### [WHAT THE EXERCISE ASKS]
Look below for the line containing "es gibt nur" and the line containing "jede Kopplung, egal"; repeat exactly those two lines and all lines between them, and nothing else.

Records from a data source
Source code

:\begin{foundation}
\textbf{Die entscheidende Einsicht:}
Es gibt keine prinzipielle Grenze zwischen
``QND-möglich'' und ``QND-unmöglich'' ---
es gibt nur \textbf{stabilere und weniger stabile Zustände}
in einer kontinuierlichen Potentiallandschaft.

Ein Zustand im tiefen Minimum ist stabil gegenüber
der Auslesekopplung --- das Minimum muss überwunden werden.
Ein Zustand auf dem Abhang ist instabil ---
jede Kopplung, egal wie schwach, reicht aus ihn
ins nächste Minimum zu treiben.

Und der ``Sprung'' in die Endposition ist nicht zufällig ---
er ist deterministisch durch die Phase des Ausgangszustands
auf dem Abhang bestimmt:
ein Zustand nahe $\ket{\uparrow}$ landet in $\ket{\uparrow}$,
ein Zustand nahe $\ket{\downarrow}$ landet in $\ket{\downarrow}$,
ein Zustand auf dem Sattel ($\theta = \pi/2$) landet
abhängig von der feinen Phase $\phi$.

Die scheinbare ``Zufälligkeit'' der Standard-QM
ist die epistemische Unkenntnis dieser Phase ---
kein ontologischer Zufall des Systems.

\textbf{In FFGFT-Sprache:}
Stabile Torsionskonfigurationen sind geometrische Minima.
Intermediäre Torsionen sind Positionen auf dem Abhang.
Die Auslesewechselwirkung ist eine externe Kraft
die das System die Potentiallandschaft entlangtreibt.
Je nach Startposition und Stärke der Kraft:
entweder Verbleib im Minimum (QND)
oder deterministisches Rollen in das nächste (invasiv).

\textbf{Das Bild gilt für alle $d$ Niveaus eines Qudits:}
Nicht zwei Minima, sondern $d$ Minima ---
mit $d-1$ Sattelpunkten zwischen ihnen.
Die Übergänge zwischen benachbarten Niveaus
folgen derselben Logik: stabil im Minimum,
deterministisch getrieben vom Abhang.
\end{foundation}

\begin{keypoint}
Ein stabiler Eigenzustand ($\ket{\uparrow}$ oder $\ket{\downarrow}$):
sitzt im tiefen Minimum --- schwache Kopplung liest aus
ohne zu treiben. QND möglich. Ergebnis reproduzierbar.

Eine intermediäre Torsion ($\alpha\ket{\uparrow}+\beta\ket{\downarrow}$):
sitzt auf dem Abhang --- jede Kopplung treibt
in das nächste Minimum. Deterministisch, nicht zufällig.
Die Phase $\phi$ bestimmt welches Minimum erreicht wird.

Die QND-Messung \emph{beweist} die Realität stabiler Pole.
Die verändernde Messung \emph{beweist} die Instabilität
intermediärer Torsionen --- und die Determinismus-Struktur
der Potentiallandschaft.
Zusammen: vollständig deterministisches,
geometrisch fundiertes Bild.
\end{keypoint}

==

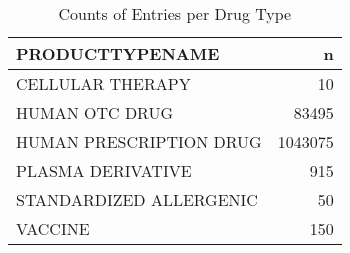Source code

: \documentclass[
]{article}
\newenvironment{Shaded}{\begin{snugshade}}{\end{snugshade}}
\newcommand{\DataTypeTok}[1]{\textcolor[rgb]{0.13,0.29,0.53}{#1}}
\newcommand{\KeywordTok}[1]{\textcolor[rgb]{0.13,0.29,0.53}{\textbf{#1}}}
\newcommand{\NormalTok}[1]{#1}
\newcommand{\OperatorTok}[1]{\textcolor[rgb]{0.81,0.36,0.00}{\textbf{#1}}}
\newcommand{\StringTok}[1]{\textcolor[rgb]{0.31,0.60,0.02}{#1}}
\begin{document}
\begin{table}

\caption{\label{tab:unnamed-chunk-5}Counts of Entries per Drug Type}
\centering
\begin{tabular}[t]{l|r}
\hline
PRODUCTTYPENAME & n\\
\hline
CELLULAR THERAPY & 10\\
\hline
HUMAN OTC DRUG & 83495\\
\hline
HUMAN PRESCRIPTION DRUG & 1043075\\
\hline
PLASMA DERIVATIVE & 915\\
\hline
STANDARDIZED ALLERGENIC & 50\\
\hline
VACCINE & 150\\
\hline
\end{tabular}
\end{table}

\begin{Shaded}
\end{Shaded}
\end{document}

==

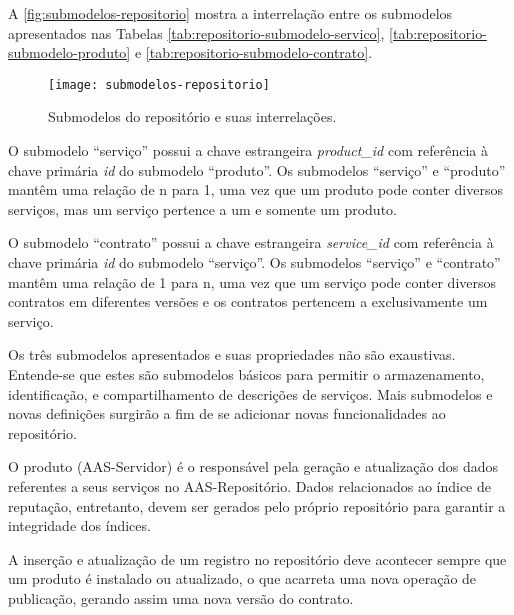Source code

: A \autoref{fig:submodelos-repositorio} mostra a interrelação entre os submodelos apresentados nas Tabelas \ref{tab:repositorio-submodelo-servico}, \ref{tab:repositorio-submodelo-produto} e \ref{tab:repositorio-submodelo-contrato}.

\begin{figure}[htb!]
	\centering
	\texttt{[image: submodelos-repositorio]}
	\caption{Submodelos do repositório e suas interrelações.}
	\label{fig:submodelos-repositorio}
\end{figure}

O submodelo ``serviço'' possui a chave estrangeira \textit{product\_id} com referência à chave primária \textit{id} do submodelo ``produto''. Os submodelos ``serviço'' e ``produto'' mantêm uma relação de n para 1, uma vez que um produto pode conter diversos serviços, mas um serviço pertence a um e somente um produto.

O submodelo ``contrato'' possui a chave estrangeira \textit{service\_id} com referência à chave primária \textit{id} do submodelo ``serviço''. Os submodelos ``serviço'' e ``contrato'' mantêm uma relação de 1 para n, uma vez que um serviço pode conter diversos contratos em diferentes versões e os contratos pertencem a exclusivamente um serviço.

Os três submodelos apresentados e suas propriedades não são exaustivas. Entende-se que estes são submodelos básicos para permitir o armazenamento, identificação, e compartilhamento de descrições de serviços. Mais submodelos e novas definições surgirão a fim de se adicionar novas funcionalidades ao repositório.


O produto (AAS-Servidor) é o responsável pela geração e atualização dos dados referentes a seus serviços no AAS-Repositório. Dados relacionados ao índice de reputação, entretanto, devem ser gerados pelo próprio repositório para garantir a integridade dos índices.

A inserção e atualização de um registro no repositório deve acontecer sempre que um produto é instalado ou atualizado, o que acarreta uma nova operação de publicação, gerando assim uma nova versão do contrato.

### [ANSWER BELOW]
es gibt nur \textbf{stabilere und weniger stabile Zustände}
in einer kontinuierlichen Potentiallandschaft.

Ein Zustand im tiefen Minimum ist stabil gegenüber
der Auslesekopplung --- das Minimum muss überwunden werden.
Ein Zustand auf dem Abhang ist instabil ---
jede Kopplung, egal wie schwach, reicht aus ihn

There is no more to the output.